Task prompt: The response should contain only those lines of the entries below that include the string "environment".

Records shown:
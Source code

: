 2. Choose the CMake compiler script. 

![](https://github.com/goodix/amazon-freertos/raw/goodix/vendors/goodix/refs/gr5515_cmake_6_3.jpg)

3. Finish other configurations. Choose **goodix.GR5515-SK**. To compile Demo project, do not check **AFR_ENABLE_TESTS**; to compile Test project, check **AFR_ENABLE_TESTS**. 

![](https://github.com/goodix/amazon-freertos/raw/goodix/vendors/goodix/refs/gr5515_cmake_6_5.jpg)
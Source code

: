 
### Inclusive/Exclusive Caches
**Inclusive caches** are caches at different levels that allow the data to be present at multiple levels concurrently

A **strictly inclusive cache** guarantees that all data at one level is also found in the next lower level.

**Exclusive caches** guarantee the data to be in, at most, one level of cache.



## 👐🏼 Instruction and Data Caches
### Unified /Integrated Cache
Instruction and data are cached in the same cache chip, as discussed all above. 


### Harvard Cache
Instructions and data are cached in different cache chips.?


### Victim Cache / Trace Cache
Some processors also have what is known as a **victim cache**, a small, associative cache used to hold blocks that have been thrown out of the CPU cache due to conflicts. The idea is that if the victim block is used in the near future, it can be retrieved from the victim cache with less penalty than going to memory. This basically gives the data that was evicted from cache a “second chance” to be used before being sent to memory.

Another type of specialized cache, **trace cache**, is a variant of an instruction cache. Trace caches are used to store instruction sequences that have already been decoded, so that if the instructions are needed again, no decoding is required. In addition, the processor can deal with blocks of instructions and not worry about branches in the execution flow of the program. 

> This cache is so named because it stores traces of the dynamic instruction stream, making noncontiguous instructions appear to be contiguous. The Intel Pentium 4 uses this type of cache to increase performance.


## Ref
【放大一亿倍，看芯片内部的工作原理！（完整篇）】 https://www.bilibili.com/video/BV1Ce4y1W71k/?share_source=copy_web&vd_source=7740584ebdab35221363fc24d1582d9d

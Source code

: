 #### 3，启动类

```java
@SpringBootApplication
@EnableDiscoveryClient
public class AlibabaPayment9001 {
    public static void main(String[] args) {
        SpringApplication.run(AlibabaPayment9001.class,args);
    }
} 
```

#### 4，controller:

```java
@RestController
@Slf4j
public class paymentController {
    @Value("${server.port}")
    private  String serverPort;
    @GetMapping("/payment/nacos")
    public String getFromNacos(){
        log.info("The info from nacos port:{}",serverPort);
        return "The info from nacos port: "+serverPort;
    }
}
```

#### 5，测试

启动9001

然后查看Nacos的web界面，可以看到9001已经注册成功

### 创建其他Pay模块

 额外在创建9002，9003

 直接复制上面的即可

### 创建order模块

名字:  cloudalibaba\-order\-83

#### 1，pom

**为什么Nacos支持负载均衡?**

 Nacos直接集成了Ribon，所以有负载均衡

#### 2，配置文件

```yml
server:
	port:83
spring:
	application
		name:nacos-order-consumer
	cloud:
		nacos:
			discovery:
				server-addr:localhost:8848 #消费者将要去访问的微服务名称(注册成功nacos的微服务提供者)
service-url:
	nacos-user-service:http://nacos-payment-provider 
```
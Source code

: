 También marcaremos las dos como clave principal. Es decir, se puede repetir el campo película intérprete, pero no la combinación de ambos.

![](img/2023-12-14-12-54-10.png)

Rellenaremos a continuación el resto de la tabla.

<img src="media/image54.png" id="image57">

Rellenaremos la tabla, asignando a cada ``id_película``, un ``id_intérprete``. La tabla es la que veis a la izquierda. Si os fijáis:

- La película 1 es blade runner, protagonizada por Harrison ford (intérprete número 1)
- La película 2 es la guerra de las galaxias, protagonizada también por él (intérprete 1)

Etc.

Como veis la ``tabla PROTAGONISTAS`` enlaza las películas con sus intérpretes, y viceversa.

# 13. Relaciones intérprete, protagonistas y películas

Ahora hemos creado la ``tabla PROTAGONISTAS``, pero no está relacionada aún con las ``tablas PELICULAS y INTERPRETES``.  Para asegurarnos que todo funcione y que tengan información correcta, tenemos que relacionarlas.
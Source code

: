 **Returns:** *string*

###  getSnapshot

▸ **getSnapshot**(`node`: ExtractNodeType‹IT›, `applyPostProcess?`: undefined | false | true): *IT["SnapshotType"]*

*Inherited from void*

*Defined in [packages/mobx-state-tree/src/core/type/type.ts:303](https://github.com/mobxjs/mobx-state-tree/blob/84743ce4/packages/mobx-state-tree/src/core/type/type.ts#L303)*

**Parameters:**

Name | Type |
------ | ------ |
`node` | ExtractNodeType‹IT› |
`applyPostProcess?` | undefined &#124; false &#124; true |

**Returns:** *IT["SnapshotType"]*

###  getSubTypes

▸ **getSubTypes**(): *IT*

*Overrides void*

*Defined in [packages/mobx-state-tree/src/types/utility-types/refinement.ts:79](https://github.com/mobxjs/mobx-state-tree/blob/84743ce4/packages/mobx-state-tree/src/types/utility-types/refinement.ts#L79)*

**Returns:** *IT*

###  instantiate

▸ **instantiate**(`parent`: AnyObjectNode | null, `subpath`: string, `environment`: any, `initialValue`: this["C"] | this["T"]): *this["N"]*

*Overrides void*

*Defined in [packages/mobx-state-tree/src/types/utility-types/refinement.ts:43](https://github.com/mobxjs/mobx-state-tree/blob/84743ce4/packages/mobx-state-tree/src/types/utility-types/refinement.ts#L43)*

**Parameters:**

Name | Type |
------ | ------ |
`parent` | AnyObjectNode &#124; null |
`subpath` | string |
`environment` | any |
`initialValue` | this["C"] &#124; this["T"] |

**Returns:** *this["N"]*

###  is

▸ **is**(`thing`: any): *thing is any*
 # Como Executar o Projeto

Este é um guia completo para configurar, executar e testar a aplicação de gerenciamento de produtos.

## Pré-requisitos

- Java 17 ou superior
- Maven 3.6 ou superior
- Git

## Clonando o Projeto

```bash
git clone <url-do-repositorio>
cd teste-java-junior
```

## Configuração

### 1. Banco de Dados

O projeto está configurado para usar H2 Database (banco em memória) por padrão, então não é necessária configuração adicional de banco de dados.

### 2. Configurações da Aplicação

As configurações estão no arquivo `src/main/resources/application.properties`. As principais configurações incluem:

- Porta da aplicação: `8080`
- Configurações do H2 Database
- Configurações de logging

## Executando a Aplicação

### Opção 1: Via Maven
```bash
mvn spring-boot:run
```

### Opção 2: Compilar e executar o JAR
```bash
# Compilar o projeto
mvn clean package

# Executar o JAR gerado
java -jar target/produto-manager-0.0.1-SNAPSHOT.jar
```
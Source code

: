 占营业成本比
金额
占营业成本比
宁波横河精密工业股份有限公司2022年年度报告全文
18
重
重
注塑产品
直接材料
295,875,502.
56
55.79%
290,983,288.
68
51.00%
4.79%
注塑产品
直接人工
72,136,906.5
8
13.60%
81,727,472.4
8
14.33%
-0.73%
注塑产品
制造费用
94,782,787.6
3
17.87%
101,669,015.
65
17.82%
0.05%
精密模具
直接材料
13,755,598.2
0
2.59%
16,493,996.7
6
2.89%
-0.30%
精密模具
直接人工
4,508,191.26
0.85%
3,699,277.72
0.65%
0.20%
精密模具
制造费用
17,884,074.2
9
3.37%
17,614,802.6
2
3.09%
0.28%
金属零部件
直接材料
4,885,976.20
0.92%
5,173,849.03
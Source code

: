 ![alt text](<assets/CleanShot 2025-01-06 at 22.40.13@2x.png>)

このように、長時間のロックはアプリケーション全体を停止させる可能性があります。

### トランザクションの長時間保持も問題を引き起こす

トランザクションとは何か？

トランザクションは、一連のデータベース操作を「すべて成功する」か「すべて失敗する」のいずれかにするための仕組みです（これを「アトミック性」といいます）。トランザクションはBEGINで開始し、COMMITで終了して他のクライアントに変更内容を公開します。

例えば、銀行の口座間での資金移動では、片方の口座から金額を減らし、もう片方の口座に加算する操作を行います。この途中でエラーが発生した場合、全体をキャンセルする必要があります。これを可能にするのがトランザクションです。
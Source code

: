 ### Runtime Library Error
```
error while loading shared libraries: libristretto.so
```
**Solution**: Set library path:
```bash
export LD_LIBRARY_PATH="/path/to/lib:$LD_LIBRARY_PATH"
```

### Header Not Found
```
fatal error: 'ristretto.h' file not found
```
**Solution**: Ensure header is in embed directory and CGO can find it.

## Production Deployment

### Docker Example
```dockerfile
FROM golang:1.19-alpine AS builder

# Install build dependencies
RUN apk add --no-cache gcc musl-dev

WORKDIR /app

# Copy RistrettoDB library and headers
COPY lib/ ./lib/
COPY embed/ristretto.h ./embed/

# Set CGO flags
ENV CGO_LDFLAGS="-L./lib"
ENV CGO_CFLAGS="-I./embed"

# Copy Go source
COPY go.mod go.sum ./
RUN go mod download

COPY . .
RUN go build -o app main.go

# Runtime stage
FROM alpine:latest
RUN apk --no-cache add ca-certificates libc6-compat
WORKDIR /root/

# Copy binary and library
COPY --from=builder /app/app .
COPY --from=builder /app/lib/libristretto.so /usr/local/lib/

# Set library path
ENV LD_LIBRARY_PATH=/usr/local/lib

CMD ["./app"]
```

Exercise solution:
▸ **instantiate**(`parent`: AnyObjectNode | null, `subpath`: string, `environment`: any, `initialValue`: this["C"] | this["T"]): *this["N"]*
`environment` | any |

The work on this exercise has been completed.